The issue arose when WiAV Solutions, LLC alleged it was the exclusive licensee of seven patents owned by Mindspeed Technologies, Inc. and sued multiple companies including Motorola, Inc., Nokia Corporation, Palm, Inc., and Sony Ericsson Mobile Communications, Inc. for infringement of the Mindspeed patents.

The district court held WiAV was not an “exclusive licensee” under Textile Productions, Inc. v. Mead Corp. and therefore lacked constitutional standing enforce the patents–because the original owner of the Mindspeed patents had assigned the patents and a subsidiary of the assignee had received a limited, non-exclusive license. Because licensees other than WiAV retained a limited licensing right, WiAV could not be an exclusive licensee.

CAFC reversed the district court decision and held “a licensee is an exclusive licensee of a patent if it holds any of the exclusionary rights that accompany a patent.”  WiAV did not lose its constitutional standing to sue for infringement just because its exclusive license was subject to certain rights and limitations in existence at the time of the license.

CAFC reasoned that a party may hold one or more exclusionary rights, such as an exclusive licensee, and as long as that party suffers a legally cognizable injury when an unauthorized party uses its rights, there is standing to sue.  Thus the test of legal standing for patent infringement suits is whether a party can prove it has any exclusive right to a  patent, and suffers legal injury because others violate that right.
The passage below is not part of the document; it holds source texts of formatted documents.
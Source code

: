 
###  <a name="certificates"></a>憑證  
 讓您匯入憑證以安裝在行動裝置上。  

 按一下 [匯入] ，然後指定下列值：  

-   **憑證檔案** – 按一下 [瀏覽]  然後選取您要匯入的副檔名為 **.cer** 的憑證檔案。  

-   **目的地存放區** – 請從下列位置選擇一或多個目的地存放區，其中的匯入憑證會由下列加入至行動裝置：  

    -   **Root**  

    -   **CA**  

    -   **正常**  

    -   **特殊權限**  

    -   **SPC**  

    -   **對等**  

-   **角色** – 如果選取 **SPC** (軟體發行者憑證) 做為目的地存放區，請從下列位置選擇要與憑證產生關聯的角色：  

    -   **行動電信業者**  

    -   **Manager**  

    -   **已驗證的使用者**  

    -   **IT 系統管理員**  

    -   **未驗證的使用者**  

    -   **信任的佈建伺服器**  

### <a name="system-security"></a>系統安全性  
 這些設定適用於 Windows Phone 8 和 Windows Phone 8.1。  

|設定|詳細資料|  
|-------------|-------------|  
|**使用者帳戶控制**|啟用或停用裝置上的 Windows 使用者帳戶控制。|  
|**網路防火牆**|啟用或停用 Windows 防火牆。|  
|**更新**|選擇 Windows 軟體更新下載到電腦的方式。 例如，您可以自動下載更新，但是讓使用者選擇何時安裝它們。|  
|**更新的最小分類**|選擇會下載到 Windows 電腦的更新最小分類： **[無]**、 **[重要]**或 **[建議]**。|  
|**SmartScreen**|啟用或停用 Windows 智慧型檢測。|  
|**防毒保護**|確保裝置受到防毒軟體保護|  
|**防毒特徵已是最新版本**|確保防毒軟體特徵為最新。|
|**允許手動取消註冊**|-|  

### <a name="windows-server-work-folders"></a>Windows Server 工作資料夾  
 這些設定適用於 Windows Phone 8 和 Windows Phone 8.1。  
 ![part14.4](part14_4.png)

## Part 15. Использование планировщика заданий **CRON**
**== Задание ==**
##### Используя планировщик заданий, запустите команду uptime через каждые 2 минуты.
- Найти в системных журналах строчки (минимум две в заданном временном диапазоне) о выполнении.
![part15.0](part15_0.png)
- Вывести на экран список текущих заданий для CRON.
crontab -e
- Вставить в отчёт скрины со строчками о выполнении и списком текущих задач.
CAFC further reasoned that a superior right of exclusion is also a key factor for determine exclusivity: “[d]epending on the scope of its exclusionary rights, an exclusive licensee may have standing to sue some parties and not others…[i]f an exclusive licensee has the right to exclude others from practicing a patent, and a party accused of infringement does not possess, and is incapable of obtaining, a license of those rights from any other party, the exclusive licensee’s exclusionary right is violated.”

Therefore, CAFC held that “an exclusive licensee does not lack constitutional standing to assert its rights under the licensed patent merely because its license is subject not only to rights in existence at the time of the license but also to future licenses that may be granted only to parties other than the accused.” CAFC concluded that none of the preexisting licenses gave the Defendants the right to practice the patents in WiAV’s field of exclusivity, and therefore reversed the district court decision.

Nevertheless, CAFC retained a limitation on this broad rule of standing by stating that “[b]ecause an exclusive licensee derives its standing from the exclusionary rights it holds, it follows that its standing will ordinarily be coterminous with those rights.” CAFC gave two examples of situations in which an exclusive licensee would still lack standing. First, if the party being sued held a preexisting license under the patent to engage in the allegedly infringing activity, there would be no standing to sue that party. Second, an exclusive licensee would lack standing to sue a party who could obtain such a license from another party with the right to grant it. The key point is that an exclusive licensee must have an exclusionary right with respect to the alleged infringer in order to have standing to sue.